Most of us played a game when we were young that involved selecting a favorite thing between two options. In elementary school, the game involves receiving two things that are equally pleasing, such as ice cream and cake. By middle school, the options become a little darker. The game typically involves two rather terrible options, like being bitten by an alligator and falling off a cliff. The player selects the less horrendous of the options as his or her peers laugh. As the haze of the teenage years moves away, we return to the better of two options game. It might be as simple as where would you rather vacation: the beach or mountains?
When someone answers that they would like to vacation at the beach and the mountains, most of us would agree with the answer even if we felt that “both” is not one of the options. Who would not want to visit both? Similarly, even the most fashion conscious person will enjoy old jeans and a tee shirt some days for a change. Emotions and feelings play an important role in this duality, but in most cases, we should accept that we are multi-dimensional beings that can hold competing ideas and desires.

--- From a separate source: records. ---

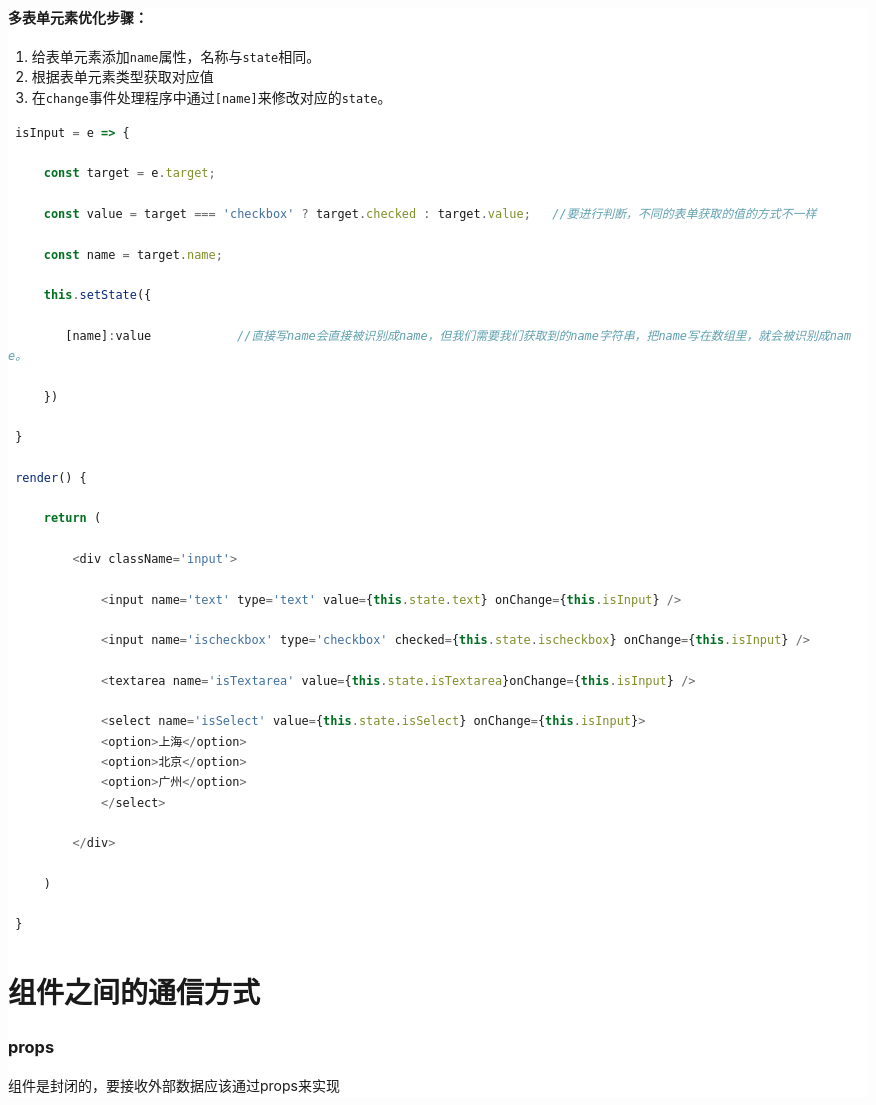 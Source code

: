 #### 多表单元素优化步骤：
1. 给表单元素添加`name`属性，名称与`state`相同。
2. 根据表单元素类型获取对应值
3. 在`change`事件处理程序中通过`[name]`来修改对应的`state`。

```js
 isInput = e => {

	 const target = e.target;

	 const value = target === 'checkbox' ? target.checked : target.value;	//要进行判断，不同的表单获取的值的方式不一样

	 const name = target.name;

	 this.setState({

	 	[name]:value			//直接写name会直接被识别成name，但我们需要我们获取到的name字符串，把name写在数组里，就会被识别成name。

	 })

 }

 render() {

	 return (

		 <div className='input'>

			 <input name='text' type='text' value={this.state.text} onChange={this.isInput} />

			 <input name='ischeckbox' type='checkbox' checked={this.state.ischeckbox} onChange={this.isInput} />

			 <textarea name='isTextarea' value={this.state.isTextarea}onChange={this.isInput} />

			 <select name='isSelect' value={this.state.isSelect} onChange={this.isInput}>
			 <option>上海</option>
			 <option>北京</option>
			 <option>广州</option>
			 </select>

		 </div>

	 )

 }
 ```
 # 组件之间的通信方式
### props
组件是封闭的，要接收外部数据应该通过props来实现
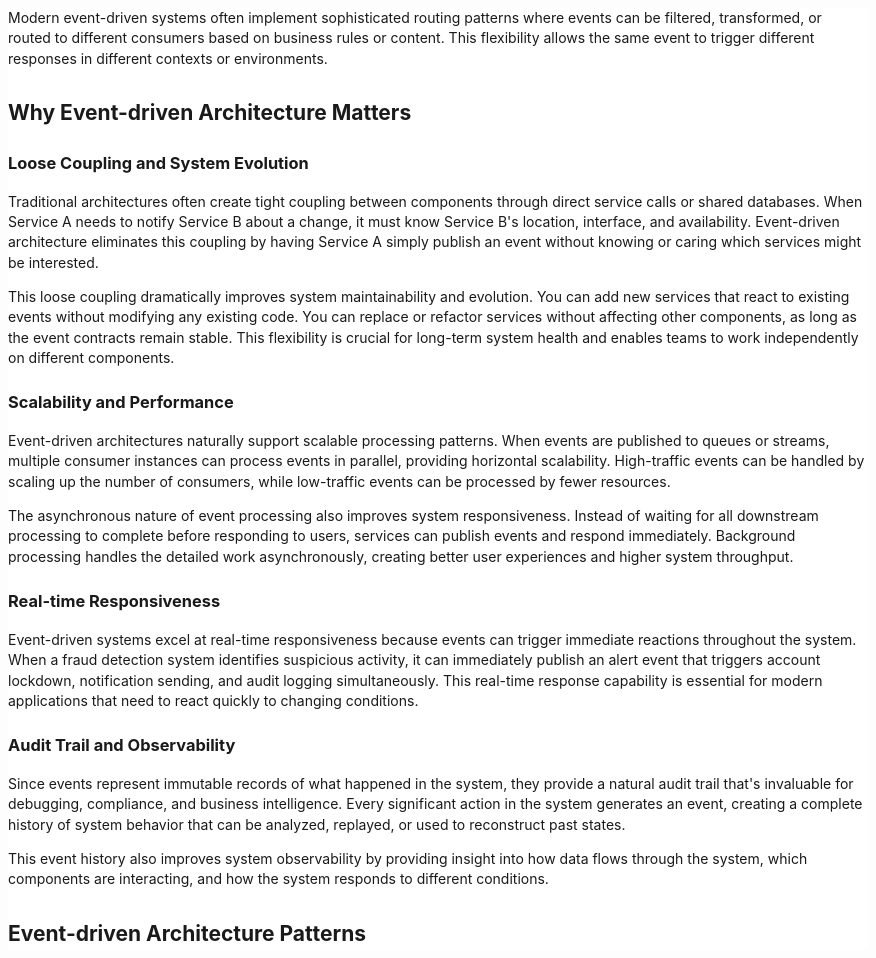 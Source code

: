 Modern event-driven systems often implement sophisticated routing patterns where events can be filtered, transformed, or routed to different consumers based on business rules or content. This flexibility allows the same event to trigger different responses in different contexts or environments.

## Why Event-driven Architecture Matters

### Loose Coupling and System Evolution

Traditional architectures often create tight coupling between components through direct service calls or shared databases. When Service A needs to notify Service B about a change, it must know Service B's location, interface, and availability. Event-driven architecture eliminates this coupling by having Service A simply publish an event without knowing or caring which services might be interested.

This loose coupling dramatically improves system maintainability and evolution. You can add new services that react to existing events without modifying any existing code. You can replace or refactor services without affecting other components, as long as the event contracts remain stable. This flexibility is crucial for long-term system health and enables teams to work independently on different components.

### Scalability and Performance

Event-driven architectures naturally support scalable processing patterns. When events are published to queues or streams, multiple consumer instances can process events in parallel, providing horizontal scalability. High-traffic events can be handled by scaling up the number of consumers, while low-traffic events can be processed by fewer resources.

The asynchronous nature of event processing also improves system responsiveness. Instead of waiting for all downstream processing to complete before responding to users, services can publish events and respond immediately. Background processing handles the detailed work asynchronously, creating better user experiences and higher system throughput.

### Real-time Responsiveness

Event-driven systems excel at real-time responsiveness because events can trigger immediate reactions throughout the system. When a fraud detection system identifies suspicious activity, it can immediately publish an alert event that triggers account lockdown, notification sending, and audit logging simultaneously. This real-time response capability is essential for modern applications that need to react quickly to changing conditions.

### Audit Trail and Observability

Since events represent immutable records of what happened in the system, they provide a natural audit trail that's invaluable for debugging, compliance, and business intelligence. Every significant action in the system generates an event, creating a complete history of system behavior that can be analyzed, replayed, or used to reconstruct past states.

This event history also improves system observability by providing insight into how data flows through the system, which components are interacting, and how the system responds to different conditions.

## Event-driven Architecture Patterns
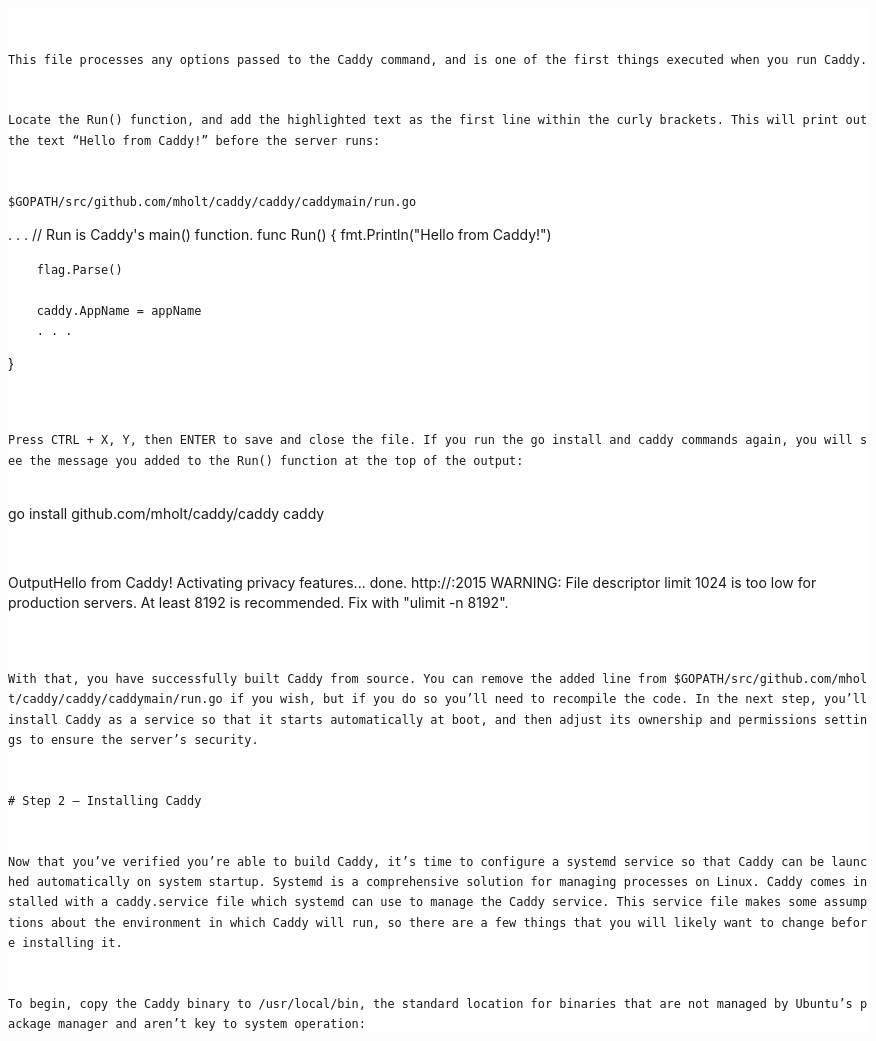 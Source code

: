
 ```


This file processes any options passed to the Caddy command, and is one of the first things executed when you run Caddy.


Locate the Run() function, and add the highlighted text as the first line within the curly brackets. This will print out the text “Hello from Caddy!” before the server runs:


$GOPATH/src/github.com/mholt/caddy/caddy/caddymain/run.go
```
. . .
// Run is Caddy's main() function.
func Run() {
        fmt.Println("Hello from Caddy!")

        flag.Parse()

        caddy.AppName = appName
        . . .
}

```


Press CTRL + X, Y, then ENTER to save and close the file. If you run the go install and caddy commands again, you will see the message you added to the Run() function at the top of the output:


```
go install github.com/mholt/caddy/caddy
caddy

```


```
OutputHello from Caddy!
Activating privacy features... done.
http://:2015
WARNING: File descriptor limit 1024 is too low for production servers. At least 8192 is recommended. Fix with "ulimit -n 8192".

```


With that, you have successfully built Caddy from source. You can remove the added line from $GOPATH/src/github.com/mholt/caddy/caddy/caddymain/run.go if you wish, but if you do so you’ll need to recompile the code. In the next step, you’ll install Caddy as a service so that it starts automatically at boot, and then adjust its ownership and permissions settings to ensure the server’s security.


# Step 2 — Installing Caddy


Now that you’ve verified you’re able to build Caddy, it’s time to configure a systemd service so that Caddy can be launched automatically on system startup. Systemd is a comprehensive solution for managing processes on Linux. Caddy comes installed with a caddy.service file which systemd can use to manage the Caddy service. This service file makes some assumptions about the environment in which Caddy will run, so there are a few things that you will likely want to change before installing it.


To begin, copy the Caddy binary to /usr/local/bin, the standard location for binaries that are not managed by Ubuntu’s package manager and aren’t key to system operation:

```
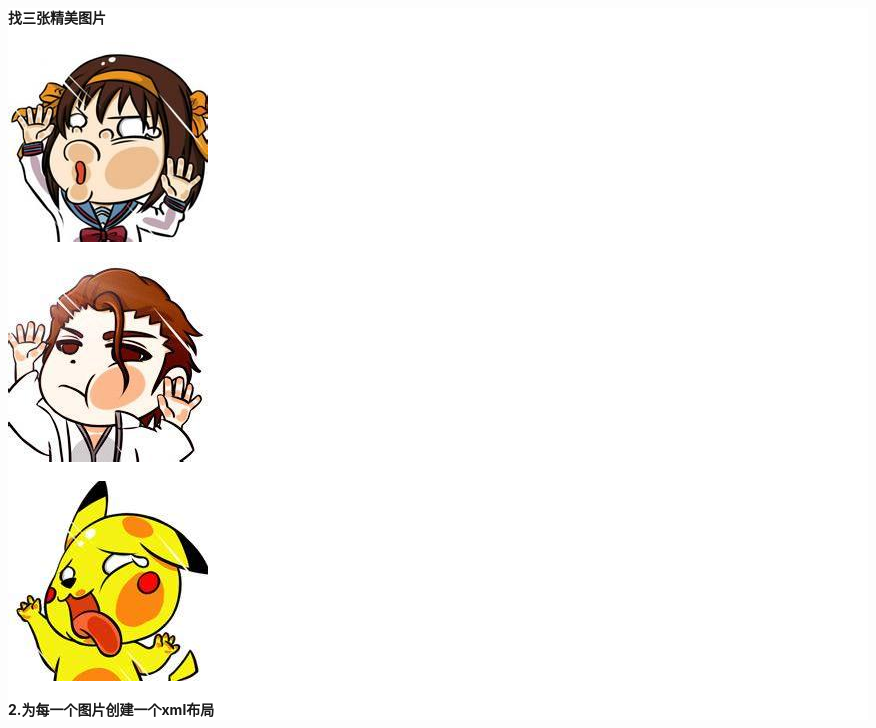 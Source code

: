 **找三张精美图片**

![](点击两次退出.assets/p1.jpg)

![](点击两次退出.assets/p2.jpg)

![](点击两次退出.assets/p3.jpg)

**2.为每一个图片创建一个xml布局**


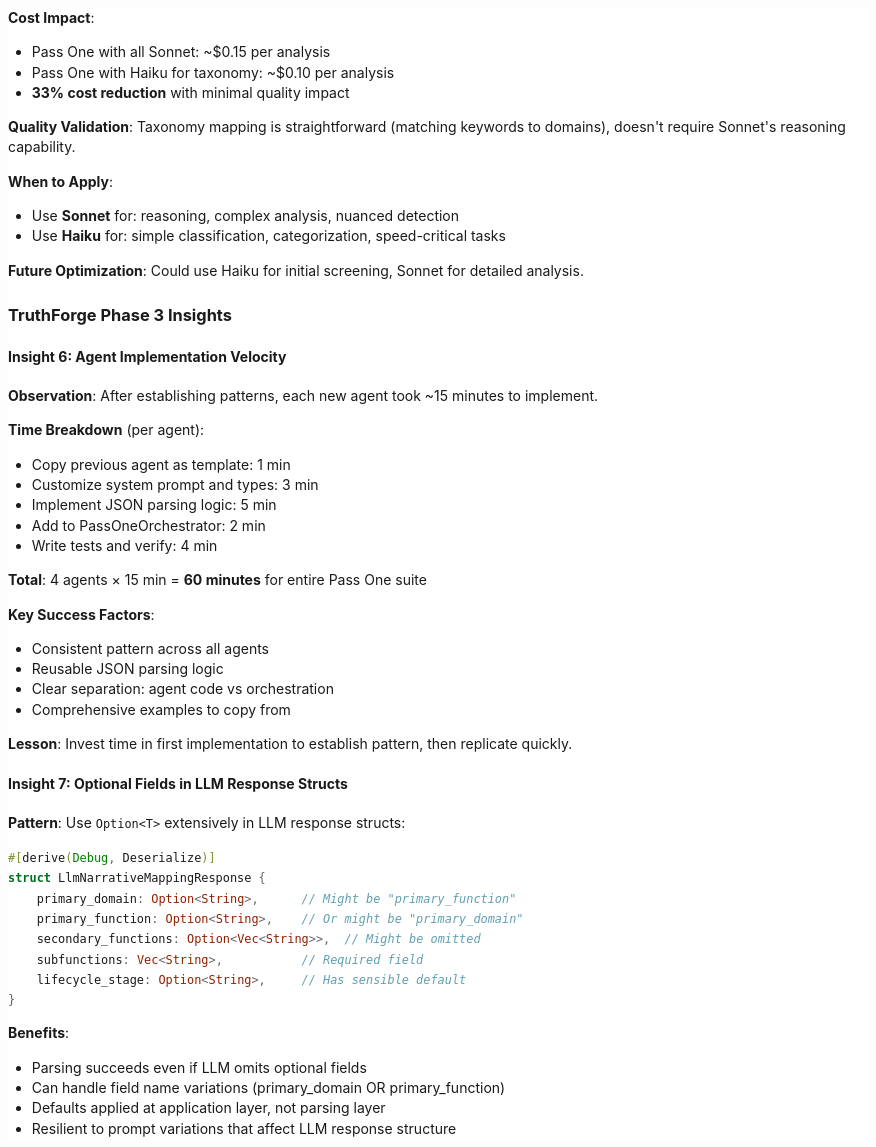 **Cost Impact**:
- Pass One with all Sonnet: ~$0.15 per analysis
- Pass One with Haiku for taxonomy: ~$0.10 per analysis
- **33% cost reduction** with minimal quality impact

**Quality Validation**: Taxonomy mapping is straightforward (matching keywords to domains), doesn't require Sonnet's reasoning capability.

**When to Apply**: 
- Use **Sonnet** for: reasoning, complex analysis, nuanced detection
- Use **Haiku** for: simple classification, categorization, speed-critical tasks

**Future Optimization**: Could use Haiku for initial screening, Sonnet for detailed analysis.

### TruthForge Phase 3 Insights

#### Insight 6: Agent Implementation Velocity

**Observation**: After establishing patterns, each new agent took ~15 minutes to implement.

**Time Breakdown** (per agent):
- Copy previous agent as template: 1 min
- Customize system prompt and types: 3 min
- Implement JSON parsing logic: 5 min
- Add to PassOneOrchestrator: 2 min
- Write tests and verify: 4 min

**Total**: 4 agents × 15 min = **60 minutes** for entire Pass One suite

**Key Success Factors**:
- Consistent pattern across all agents
- Reusable JSON parsing logic
- Clear separation: agent code vs orchestration
- Comprehensive examples to copy from

**Lesson**: Invest time in first implementation to establish pattern, then replicate quickly.

#### Insight 7: Optional Fields in LLM Response Structs

**Pattern**: Use `Option<T>` extensively in LLM response structs:

```rust
#[derive(Debug, Deserialize)]
struct LlmNarrativeMappingResponse {
    primary_domain: Option<String>,      // Might be "primary_function"
    primary_function: Option<String>,    // Or might be "primary_domain"
    secondary_functions: Option<Vec<String>>,  // Might be omitted
    subfunctions: Vec<String>,           // Required field
    lifecycle_stage: Option<String>,     // Has sensible default
}
```

**Benefits**:
- Parsing succeeds even if LLM omits optional fields
- Can handle field name variations (primary_domain OR primary_function)
- Defaults applied at application layer, not parsing layer
- Resilient to prompt variations that affect LLM response structure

How does this human trait influence us in the workplace? Although preference by definition pertains to a specific option possessing higher utility for an individual, most of us operate with mixed preferences. Who has not wanted to be the office superstar and parent of the year? However, even as these feelings occupy us each day, as leaders we assume that people work from a single and primary dimension. Most workplaces have stereotypical categories to capture a person’s individual emphasis: family man or woman, work to play, climber, shark, or time doer. Once granted, these images follow us for long periods of our work careers.
When something outside of the norm occurs, how do we explain when someone exceeds expectations, develops a great plan that really works, makes a big sale, or excels in a new area? Our first inclination might be to assume a cosmic accident occurred. Although chance affects us all, a better explanation arises from mixed preferences. In other words, actions and events unlocked the person’s potential. Most people want to succeed and by removing barriers we increase the chance of collective success.
A key part of being a great leader starts with understanding our employees work with multiple dimensions and finding the “code” to unlocking their potential by moving the continuum the right direction. What can we do today to unlock potential?
- expose employees to new things;
- take the time and really listen to what they are saying;
- care about your employees as much as you want them to care about your team and organization; and
- find out what motivates them and customize the work experience for each employee.